Friday, October 26, 2007


I read a fascinating article by George P. Landow today on the implications of hypertext on electronic publishing - a refreshing change after slogging through Kristeva and Greene. It seems to me that the difference between the reader of a physical text and the reader of a virtual one is activity - to use Landow's language, the hypertext reader is active. He/she is able to engage with the text on levels that far surpass in interactivity their engagement with a physical text, via numerous practices of linking. However, it's up to the reader to take advantage of these practices.

Vannevar Bush came up with the idea for the Memex system and predicted the existence of Wikipedia over sixty years ago: "wholly new forms of encyclopedias will appear, ready-made with a mesh of associative trails running through them, ready to be dropped into the memex and there amplified." I find the idea of the dynamic online text very interesting.
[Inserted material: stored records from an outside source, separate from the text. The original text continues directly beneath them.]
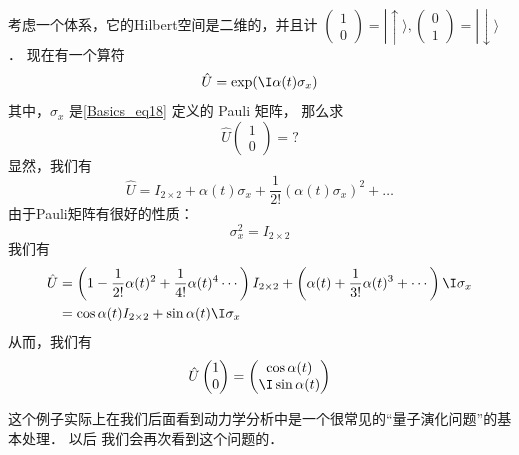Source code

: \begin{exercise}{}
考虑一个体系，它的Hilbert空间是二维的，并且计 $\left(\begin{matrix}1 \\0\end{matrix}\right) = |\!\uparrow\rangle, \left(\begin{matrix}0 \\1\end{matrix}\right) = |\!\downarrow\rangle$． 现在有一个算符
\begin{equation}
\hat{U} = \exp(\I\alpha(t) \sigma_x)
\end{equation}
其中，$\sigma_x$ 是\autoref{Basics_eq18} 定义的 Pauli 矩阵， 那么求
\begin{equation}
\hat{U} \left(\begin{matrix}1 \\0\end{matrix}\right) = ? 
\end{equation}
显然，我们有
\begin{equation}
\hat U= I_{2\times2} + \alpha(t) \sigma_x + \frac{1}{2!}\left(\alpha(t) \sigma_x\right)^2 + \dots
\end{equation}
由于Pauli矩阵有很好的性质：
\begin{equation}
\sigma_x^2 = I_{2\times2}
\end{equation}
我们有
\begin{equation}
\begin{split}\hat U &= \left(1 - \frac{1}{2!}\alpha(t)^2 + \frac{1}{4!}\alpha(t)^4  \cdots\right)  I_{2\times2} + \left(\alpha(t) + \frac{1}{3!}\alpha(t)^3 + \cdots \right)\I \sigma_x\\
& = \cos\alpha(t) I_{2\times2} + \sin\alpha(t) \I\sigma_x 
\end{split}
\end{equation}
从而，我们有
\begin{equation}
\hat U \left(\begin{matrix}1 \\0\end{matrix}\right)  =  \left(\begin{matrix}\cos\alpha(t) \\ \I \sin\alpha(t)\end{matrix}\right)
\end{equation}

这个例子实际上在我们后面看到动力学分析中是一个很常见的``量子演化问题''的基本处理． 以后%
我们会再次看到这个问题的．
\end{exercise}

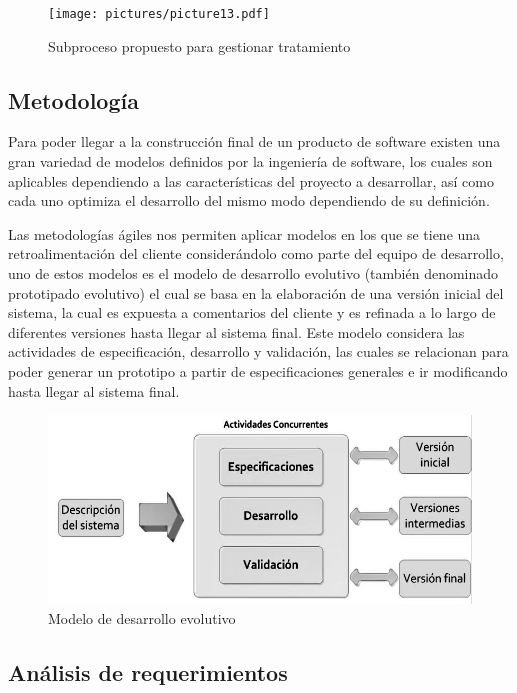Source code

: \begin{figure}[H]
\centering
\centerline{\texttt{[image: pictures/picture13.pdf]}}
\caption{Subproceso propuesto para gestionar tratamiento}
\end{figure}

\newpage
\subsection{Metodología}

Para poder llegar a la construcción final de un producto de software existen una gran variedad de modelos definidos por la ingeniería de software, los cuales son aplicables dependiendo a las características del proyecto a desarrollar, así como cada uno optimiza el desarrollo del mismo modo dependiendo de su definición\cite{A01}. 

\vspace{1em}

Las metodologías ágiles nos permiten aplicar modelos en los que se tiene una retroalimentación del cliente considerándolo como parte del equipo de desarrollo, uno de estos modelos es el modelo de desarrollo evolutivo (también denominado prototipado evolutivo) el cual se basa en la elaboración de una versión inicial del sistema, la cual es expuesta a comentarios del cliente y es refinada a lo largo de diferentes versiones hasta llegar al sistema final. Este modelo considera las actividades de especificación, desarrollo y validación, las cuales se relacionan para poder generar un prototipo a partir de especificaciones generales e ir modificando hasta llegar al sistema final\cite{A07}.

\begin{figure}[H]
\centering
\centerline{\includegraphics[width=12cm, keepaspectratio]{pictures/picture14.png}}
\caption{Modelo de desarrollo evolutivo}
\end{figure}

\newpage
\subsection{Análisis de requerimientos}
When I ask people about reading books on their computers, the answer is always similar: they'd rather hold a book in their hands. I think what they're really talking about is more associative. People spend hours at their computers every day: reading, making trails, absorbing information. But when it comes to the idea of reading a novel, they dissociate it from the computer, itself a signifier of open-ended information, a wellspring far too large and seemingly infinite to comprehend actually finishing a text. When we read online, we do so to learn, which is a continual process. We don't regard a novel in such a way. A novel is physically finite and armed with a beginning that proceeds to an end, regardless of our poststructural interpretations.

I have a feeling that this society will evolve to become increasingly active in their engagement with texts of all sorts. Landow makes the argument that books presented the same kind of technological impact when the printing press made documents available on a mass scale, and hypertext is no different. Eventually we're going to see texts existing in a completely dynamic state. There will be no such thing as a novel without visual and theoretical aid, without the option to access parallel studies, contexts and critical opinions including those of our own. We'll be able to build bridges between all texts and immerse literature so far into the intertextual that the notion of authority will completely break apart. The implications are astounding. It's just a matter of how it will be marketed.

I bought a copy of Beetlejuice at the grocery store today and watched it along with some X-Files over dinner. I'm almost finished with Season 2 and it's featured half of the members of Hard Core Logo in roles (half the fun of watching a US series filmed up north are the familiar faces that pop up). I also finished putting together Andrea's present, but given that she reads this page I won't divulge its contents (patience cookie).

Bywords sent me a check for a poem of mine they published in their Quarterly Journal. It's the first time I've ever made money off of my writing. $5. I'm thinking I might frame it.